“Mom, tell him to answer me. Why do you lock your door, Clay?”
I turn around. “Because you both stole a quarter gram of cocaine from me the last time I left my door open. That’s why.”
My sisters don’t say anything. “Teenage Enema Nurses in Bondage” by a group called Killer Pussy comes on the radio, and my mother asks if we have to listen to this and my sisters tell her to turn it up, and no one says anything else until the song’s over. When we get home, my younger sister finally tells me, out by the pool, “That’s bullshit. I can get my own cocaine.”

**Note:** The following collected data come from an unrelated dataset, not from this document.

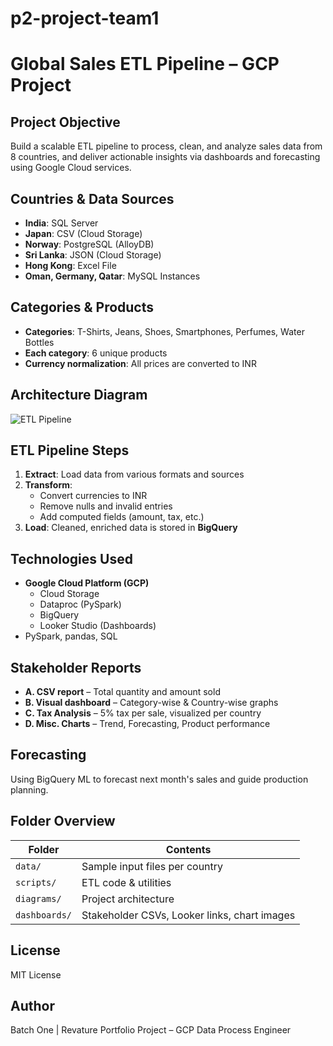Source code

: # p2-project-team1

# Global Sales ETL Pipeline – GCP Project

## Project Objective
Build a scalable ETL pipeline to process, clean, and analyze sales data from 8 countries, and deliver actionable insights via dashboards and forecasting using Google Cloud services.

## Countries & Data Sources
- **India**: SQL Server
- **Japan**: CSV (Cloud Storage)
- **Norway**: PostgreSQL (AlloyDB)
- **Sri Lanka**: JSON (Cloud Storage)
- **Hong Kong**: Excel File
- **Oman, Germany, Qatar**: MySQL Instances

## Categories & Products
- **Categories**: T-Shirts, Jeans, Shoes, Smartphones, Perfumes, Water Bottles
- **Each category**: 6 unique products
- **Currency normalization**: All prices are converted to INR

## Architecture Diagram
![ETL Pipeline](diagrams/etl-pipeline-architecture.png)

## ETL Pipeline Steps
1. **Extract**: Load data from various formats and sources
2. **Transform**:
   - Convert currencies to INR
   - Remove nulls and invalid entries
   - Add computed fields (amount, tax, etc.)
3. **Load**: Cleaned, enriched data is stored in **BigQuery**

## Technologies Used
- **Google Cloud Platform (GCP)**
  - Cloud Storage
  - Dataproc (PySpark)
  - BigQuery
  - Looker Studio (Dashboards)
- PySpark, pandas, SQL

## Stakeholder Reports
- **A. CSV report** – Total quantity and amount sold
- **B. Visual dashboard** – Category-wise & Country-wise graphs
- **C. Tax Analysis** – 5% tax per sale, visualized per country
- **D. Misc. Charts** – Trend, Forecasting, Product performance

## Forecasting
Using BigQuery ML to forecast next month's sales and guide production planning.

## Folder Overview
| Folder        | Contents |
|---------------|----------|
| `data/`       | Sample input files per country |
| `scripts/`    | ETL code & utilities |
| `diagrams/`   | Project architecture |
| `dashboards/` | Stakeholder CSVs, Looker links, chart images |

## License
MIT License

## Author
Batch One | Revature Portfolio Project – GCP Data Process Engineer

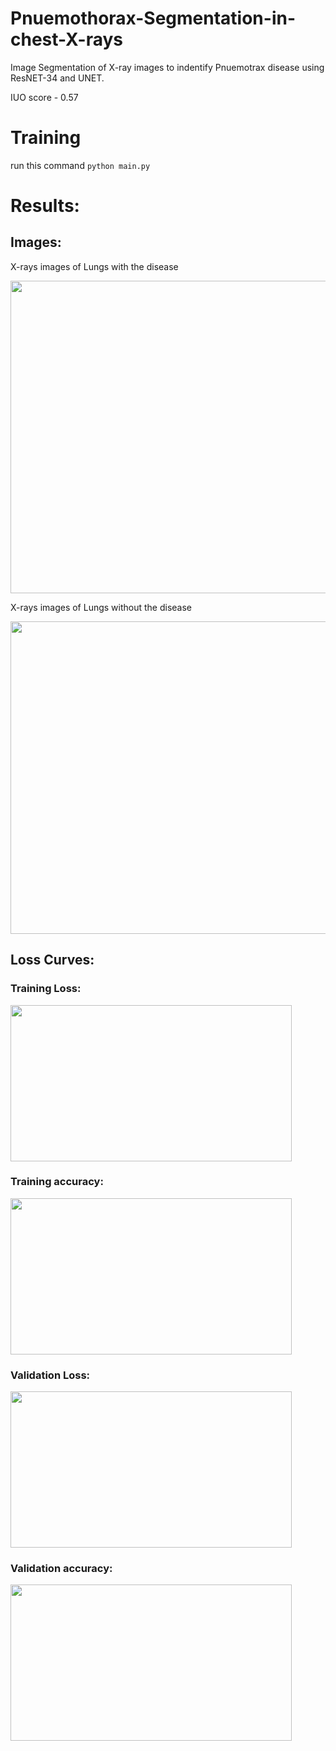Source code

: # Pnuemothorax-Segmentation-in-chest-X-rays

Image Segmentation of X-ray images to indentify Pnuemotrax  disease using ResNET-34 and UNET.

IUO score - 0.57

# Training 
run this command `python main.py`

# Results:

## Images:

X-rays images of Lungs with the disease

<img src="https://github.com/VIGNESHinZONE/Pneumothorax-Segmentation-in-chest-X-rays/blob/master/results/download.png" height="500" width="900">

X-rays images of Lungs without the disease

<img src="https://github.com/VIGNESHinZONE/Pneumothorax-Segmentation-in-chest-X-rays/blob/master/results/download%20(1).png" height="500" width="900">

## Loss Curves:

### Training Loss:

<img src="https://github.com/VIGNESHinZONE/Pneumothorax-Segmentation-in-chest-X-rays/blob/master/results/Training%20loss%20.svg?sanitize=true" height="250" width="450">


### Training accuracy:

<img src="https://github.com/VIGNESHinZONE/Pneumothorax-Segmentation-in-chest-X-rays/blob/master/results/Training%20accuracy%20%20(1).svg?sanitize=true" height="250" width="450">


### Validation Loss:

<img src="https://github.com/VIGNESHinZONE/Pneumothorax-Segmentation-in-chest-X-rays/blob/master/results/Validation%20loss%20.svg?sanitize=true" height="250" width="450">

### Validation accuracy:

<img src="https://github.com/VIGNESHinZONE/Pneumothorax-Segmentation-in-chest-X-rays/blob/master/results/Validation%20accuracy%20.svg?sanitize=true" height="250" width="450">

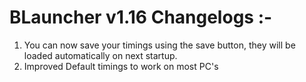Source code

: # BLauncher v1.16 Changelogs :-

1. You can now save your timings using the save button, they will be loaded automatically on next startup.
2. Improved Default timings to work on most PC's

The psychiatrist I see during the four weeks I’m back is young and has a beard and drives a 450 SL and has a house in Malibu. I’ll sit in his office in Westwood with the shades drawn and my sunglasses on, smoking a cigarette, sometimes cloves, just to irritate him, sometimes crying. Sometimes I’ll yell at him and he’ll yell back. I tell him that I have these bizarre sexual fantasies and his interest will increase noticeably. I’ll start to laugh for no reason and then feel sick. I lie to him sometimes. He’ll tell me about his mistress and the repairs being done on the house in Tahoe and I’ll shut my eyes and light another cigarette, gritting my teeth. Sometimes I just get up and leave.
I’m sitting in Du-par’s in Studio City, waiting for Blair and Alana and Kim. They had called me and asked me to go to a movie with them, but I’d taken some Valium and had fallen asleep earlier that afternoon, and I couldn’t get ready in time to meet them at the movie. So I told them I’d meet them at Du-par’s. I’m sitting at a booth near a large window, and I ask the waitress for a cup of coffee, but she doesn’t bring me anything, and she’s already started to wipe the table next to mine and taken another table’s order. But it’s just as well that she doesn’t bring me anything since my hands are shaking pretty badly. I light a cigarette and notice the big Christmas display above the main counter. A plastic, neon-lit Santa Claus is holding a three-foot-long Styrofoam candy cane and there are all these large green and red boxes leaning against it and I wonder if there’s anything in the boxes. Eyes suddenly focus in on the eyes of a small, dark, intense-looking guy wearing a Universal Studios T-shirt sitting two booths across from me. He’s staring at me and I look down and take a drag, a deep one, off the cigarette. The man keeps staring at me and all I can think is either he doesn’t see me or I’m not here. I don’t know why I think that. People are afraid to merge. Wonder if he’s for sale.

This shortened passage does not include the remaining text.